Dès juillet 1940 à Marseille, il refuse la défaite et rédige un manifeste appelant à la lutte armée. Il organise les premiers recrutements et fonde en août le Mouvement de libération nationale (MLN), édite le bulletin Vérités avec Berty Albrecht à partir de septembre 1941. La fusion avec le mouvement Liberté de François de Menthon donne naissance en novembre 1941 au mouvement Combat, le plus important et structuré de la zone occupée.

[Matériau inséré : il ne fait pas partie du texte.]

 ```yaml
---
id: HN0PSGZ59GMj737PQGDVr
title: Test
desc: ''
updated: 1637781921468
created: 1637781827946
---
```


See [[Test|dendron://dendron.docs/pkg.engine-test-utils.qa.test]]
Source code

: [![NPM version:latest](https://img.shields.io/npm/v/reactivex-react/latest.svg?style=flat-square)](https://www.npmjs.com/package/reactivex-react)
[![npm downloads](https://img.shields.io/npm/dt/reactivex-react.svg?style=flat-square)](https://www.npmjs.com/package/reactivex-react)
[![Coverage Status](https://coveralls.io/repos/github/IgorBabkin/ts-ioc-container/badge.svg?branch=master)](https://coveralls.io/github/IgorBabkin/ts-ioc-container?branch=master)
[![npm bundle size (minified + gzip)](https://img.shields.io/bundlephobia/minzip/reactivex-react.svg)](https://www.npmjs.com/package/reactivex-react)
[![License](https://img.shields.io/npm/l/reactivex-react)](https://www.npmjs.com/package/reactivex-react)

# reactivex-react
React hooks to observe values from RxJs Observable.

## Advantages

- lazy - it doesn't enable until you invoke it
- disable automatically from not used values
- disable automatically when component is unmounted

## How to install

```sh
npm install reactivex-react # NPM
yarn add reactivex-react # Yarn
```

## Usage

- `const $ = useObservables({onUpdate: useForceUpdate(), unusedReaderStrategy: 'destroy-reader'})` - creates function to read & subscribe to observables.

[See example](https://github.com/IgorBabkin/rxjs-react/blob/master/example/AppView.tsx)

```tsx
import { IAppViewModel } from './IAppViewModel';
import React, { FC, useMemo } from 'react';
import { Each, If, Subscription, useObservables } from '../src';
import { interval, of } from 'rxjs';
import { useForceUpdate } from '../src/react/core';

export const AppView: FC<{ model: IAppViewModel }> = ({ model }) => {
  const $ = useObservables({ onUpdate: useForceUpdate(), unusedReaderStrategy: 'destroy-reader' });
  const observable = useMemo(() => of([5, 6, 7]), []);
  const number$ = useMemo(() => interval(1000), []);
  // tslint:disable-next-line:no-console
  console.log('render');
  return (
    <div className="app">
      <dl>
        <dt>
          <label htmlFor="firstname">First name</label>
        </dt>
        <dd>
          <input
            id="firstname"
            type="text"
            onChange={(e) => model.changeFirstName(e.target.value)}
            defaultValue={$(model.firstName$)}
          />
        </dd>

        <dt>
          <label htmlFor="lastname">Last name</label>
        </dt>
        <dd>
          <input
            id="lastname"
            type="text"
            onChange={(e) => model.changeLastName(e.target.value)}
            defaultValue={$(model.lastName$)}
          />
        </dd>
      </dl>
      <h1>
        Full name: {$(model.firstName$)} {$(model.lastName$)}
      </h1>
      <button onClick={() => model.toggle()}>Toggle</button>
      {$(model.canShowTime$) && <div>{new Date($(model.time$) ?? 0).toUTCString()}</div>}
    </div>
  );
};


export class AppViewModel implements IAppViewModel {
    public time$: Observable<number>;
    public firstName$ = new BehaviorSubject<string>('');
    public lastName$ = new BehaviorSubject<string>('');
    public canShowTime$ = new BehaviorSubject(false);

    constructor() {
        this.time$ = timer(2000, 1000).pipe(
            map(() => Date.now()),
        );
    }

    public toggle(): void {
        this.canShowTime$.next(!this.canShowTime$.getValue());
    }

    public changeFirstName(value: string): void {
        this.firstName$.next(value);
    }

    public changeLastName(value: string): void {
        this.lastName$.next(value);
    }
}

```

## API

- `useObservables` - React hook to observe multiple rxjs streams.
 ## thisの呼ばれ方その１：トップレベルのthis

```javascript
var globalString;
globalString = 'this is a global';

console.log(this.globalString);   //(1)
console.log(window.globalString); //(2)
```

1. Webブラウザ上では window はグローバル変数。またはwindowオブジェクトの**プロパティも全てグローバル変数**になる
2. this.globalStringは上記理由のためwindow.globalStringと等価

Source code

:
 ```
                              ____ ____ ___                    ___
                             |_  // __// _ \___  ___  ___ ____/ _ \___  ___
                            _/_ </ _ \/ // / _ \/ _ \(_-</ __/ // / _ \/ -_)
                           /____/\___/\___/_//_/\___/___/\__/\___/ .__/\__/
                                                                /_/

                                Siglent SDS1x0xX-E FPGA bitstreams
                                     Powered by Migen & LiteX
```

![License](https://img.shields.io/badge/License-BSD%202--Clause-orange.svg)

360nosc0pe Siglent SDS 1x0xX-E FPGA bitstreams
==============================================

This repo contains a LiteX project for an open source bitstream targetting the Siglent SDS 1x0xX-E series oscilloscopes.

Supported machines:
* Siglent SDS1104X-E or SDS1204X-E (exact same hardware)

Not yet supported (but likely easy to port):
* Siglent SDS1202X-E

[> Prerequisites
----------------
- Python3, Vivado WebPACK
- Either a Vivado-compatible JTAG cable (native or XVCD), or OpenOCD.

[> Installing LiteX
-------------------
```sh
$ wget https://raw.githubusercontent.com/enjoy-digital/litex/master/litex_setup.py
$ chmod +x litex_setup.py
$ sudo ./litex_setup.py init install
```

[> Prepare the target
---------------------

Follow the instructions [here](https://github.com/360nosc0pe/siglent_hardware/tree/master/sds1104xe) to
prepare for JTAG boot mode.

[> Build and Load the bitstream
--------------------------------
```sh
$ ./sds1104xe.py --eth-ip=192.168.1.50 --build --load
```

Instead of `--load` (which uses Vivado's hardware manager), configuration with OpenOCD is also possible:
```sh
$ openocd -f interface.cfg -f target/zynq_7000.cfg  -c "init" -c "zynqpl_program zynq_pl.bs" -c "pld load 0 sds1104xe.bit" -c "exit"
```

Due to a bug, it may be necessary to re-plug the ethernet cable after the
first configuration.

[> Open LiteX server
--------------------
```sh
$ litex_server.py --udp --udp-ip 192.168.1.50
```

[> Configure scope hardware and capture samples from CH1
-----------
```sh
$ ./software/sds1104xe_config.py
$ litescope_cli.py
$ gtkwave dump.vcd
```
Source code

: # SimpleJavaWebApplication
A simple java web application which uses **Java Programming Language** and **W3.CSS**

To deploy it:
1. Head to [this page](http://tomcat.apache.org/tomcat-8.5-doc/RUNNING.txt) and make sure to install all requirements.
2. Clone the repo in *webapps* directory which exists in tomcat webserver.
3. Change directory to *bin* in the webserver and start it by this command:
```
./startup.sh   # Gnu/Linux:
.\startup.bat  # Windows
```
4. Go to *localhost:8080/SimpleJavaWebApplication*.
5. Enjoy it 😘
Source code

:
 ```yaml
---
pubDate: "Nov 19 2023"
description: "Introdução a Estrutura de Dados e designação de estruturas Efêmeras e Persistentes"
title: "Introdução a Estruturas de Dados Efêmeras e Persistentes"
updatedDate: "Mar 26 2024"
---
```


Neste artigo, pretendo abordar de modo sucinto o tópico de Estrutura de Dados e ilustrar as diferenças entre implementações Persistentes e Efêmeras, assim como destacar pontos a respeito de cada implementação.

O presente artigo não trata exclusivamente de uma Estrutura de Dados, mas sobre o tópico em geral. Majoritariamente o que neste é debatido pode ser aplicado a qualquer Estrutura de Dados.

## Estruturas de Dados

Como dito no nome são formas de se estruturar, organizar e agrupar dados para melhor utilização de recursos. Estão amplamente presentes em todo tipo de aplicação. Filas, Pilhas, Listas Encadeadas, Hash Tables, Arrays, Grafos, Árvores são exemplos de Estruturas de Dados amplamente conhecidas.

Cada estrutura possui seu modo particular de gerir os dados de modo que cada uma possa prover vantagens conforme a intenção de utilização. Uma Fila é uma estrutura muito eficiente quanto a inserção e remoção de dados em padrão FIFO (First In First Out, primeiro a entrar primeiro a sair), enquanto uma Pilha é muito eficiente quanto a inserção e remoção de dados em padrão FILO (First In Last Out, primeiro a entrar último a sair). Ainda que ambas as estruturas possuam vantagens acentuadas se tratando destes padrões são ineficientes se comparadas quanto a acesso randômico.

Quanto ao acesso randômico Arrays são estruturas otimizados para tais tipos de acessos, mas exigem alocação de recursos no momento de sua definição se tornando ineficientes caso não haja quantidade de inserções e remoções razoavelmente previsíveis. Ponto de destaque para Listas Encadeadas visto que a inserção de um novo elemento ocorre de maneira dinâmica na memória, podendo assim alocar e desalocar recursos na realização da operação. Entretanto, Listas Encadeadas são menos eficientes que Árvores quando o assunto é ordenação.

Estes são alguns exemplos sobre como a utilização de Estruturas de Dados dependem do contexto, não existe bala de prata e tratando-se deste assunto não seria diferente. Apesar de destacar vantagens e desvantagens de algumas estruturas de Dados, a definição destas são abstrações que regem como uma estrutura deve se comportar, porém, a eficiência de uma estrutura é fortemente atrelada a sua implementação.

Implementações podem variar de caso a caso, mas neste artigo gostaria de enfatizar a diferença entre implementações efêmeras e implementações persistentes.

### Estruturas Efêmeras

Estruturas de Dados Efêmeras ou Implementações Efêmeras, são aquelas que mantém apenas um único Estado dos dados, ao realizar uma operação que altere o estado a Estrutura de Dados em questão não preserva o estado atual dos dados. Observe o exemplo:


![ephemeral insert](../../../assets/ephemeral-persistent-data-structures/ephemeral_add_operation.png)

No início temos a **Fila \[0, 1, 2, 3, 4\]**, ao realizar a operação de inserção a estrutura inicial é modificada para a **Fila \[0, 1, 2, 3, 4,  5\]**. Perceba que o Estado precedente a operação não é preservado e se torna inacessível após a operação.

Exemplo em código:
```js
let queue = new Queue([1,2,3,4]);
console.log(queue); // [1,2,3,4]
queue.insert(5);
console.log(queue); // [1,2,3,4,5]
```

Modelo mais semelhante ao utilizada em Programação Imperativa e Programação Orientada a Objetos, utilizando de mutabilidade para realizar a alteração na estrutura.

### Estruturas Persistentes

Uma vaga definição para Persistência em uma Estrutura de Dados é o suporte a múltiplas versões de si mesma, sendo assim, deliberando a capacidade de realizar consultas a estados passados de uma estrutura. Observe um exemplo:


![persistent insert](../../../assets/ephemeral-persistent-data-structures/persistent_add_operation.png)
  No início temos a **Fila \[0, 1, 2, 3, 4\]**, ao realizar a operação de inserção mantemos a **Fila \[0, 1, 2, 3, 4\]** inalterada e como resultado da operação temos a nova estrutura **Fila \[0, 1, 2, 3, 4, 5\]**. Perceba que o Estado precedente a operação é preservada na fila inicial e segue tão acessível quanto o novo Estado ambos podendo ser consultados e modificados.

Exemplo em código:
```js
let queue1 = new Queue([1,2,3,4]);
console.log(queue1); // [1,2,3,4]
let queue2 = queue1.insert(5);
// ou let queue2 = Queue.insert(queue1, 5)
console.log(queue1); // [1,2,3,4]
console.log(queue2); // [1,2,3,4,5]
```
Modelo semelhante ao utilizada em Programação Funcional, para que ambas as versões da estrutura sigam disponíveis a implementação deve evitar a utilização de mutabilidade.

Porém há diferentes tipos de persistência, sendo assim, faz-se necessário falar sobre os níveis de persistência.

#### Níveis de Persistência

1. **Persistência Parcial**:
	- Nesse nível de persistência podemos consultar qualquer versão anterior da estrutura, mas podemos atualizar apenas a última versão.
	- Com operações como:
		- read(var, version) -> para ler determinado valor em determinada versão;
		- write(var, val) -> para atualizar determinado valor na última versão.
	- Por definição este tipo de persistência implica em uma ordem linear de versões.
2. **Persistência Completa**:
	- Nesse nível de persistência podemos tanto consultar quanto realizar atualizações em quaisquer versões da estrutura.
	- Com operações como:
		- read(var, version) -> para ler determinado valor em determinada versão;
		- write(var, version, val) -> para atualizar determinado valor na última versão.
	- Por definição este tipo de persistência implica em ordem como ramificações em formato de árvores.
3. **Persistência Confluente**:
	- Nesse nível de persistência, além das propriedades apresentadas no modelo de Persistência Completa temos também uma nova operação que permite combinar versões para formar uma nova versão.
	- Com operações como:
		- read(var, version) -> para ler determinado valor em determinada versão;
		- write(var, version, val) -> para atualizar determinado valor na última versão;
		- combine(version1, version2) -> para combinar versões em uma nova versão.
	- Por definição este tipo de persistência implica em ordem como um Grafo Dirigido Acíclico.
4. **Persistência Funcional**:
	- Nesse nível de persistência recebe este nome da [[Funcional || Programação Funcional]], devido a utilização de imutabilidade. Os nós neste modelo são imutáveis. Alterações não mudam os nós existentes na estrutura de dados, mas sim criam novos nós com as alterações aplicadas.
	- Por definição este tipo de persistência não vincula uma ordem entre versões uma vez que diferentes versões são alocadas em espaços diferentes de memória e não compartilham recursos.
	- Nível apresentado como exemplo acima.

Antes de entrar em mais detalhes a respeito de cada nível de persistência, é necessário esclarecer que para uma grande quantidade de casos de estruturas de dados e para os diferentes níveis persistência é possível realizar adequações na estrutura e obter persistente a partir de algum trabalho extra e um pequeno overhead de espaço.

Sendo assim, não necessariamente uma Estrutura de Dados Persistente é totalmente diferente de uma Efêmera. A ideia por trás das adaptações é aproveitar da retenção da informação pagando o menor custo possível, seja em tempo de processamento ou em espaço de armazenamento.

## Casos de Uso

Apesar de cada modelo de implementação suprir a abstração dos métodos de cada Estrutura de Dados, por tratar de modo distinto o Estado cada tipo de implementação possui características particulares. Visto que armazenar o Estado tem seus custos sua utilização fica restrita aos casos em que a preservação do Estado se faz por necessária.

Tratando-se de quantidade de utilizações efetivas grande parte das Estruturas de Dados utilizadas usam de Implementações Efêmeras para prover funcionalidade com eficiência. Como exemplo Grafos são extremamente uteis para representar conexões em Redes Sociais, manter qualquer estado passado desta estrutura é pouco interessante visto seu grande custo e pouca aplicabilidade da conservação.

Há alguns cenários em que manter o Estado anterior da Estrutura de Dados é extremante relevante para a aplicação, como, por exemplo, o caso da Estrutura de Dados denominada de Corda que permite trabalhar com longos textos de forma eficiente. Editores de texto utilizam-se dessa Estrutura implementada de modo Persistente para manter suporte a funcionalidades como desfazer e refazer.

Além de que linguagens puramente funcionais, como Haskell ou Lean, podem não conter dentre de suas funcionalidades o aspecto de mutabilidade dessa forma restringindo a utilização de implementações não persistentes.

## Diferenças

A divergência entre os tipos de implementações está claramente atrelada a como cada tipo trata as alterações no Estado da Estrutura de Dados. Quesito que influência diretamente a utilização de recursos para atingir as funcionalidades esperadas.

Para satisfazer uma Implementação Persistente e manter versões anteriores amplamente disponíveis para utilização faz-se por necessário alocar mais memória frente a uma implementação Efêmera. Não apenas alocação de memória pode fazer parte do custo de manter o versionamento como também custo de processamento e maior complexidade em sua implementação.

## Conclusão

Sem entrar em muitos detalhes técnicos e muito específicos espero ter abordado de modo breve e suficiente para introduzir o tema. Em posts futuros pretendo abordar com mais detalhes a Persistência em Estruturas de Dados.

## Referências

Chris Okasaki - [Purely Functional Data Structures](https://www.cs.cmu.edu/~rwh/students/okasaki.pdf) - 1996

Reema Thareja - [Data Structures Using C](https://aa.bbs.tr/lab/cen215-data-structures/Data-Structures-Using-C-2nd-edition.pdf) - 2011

En 1942, il crée les premières cellules de l'Armée secrète et les groupes francs. En 1943, sous l'impulsion de Jean Moulin, naissent les Mouvements unis de la Résistance (MUR), dont il intègre le Comité directeur malgré des tensions avec Moulin sur l'influence de Londres. Il développe aussi le NAP (noyautage des administrations publiques) et aide les réfractaires au STO.

Recherché par la police de Vichy, il gagne Londres en juin 1943, puis Alger où de Gaulle le nomme compagnon de la Libération. Il devient commissaire, puis ministre des Prisonniers, Déportés et Réfugiés de 1943 à 1945, gérant le rapatriement massif : 20 000 en mars 1945, 313 000 en avril, 900 000 en mai et 276 000 en juin.

Après la guerre, il initie le Mémorial de la France combattante au Mont-Valérien, cofonde l'UDSR et préside l'Union européenne des fédéralistes dès 1946, militant pour une Europe fédérale avec monnaie unique et armée commune. Il se retire en 1958 avec le retour de de Gaulle et rédige ses mémoires. Il meurt le 6 août 1988 à Porto-Vecchio.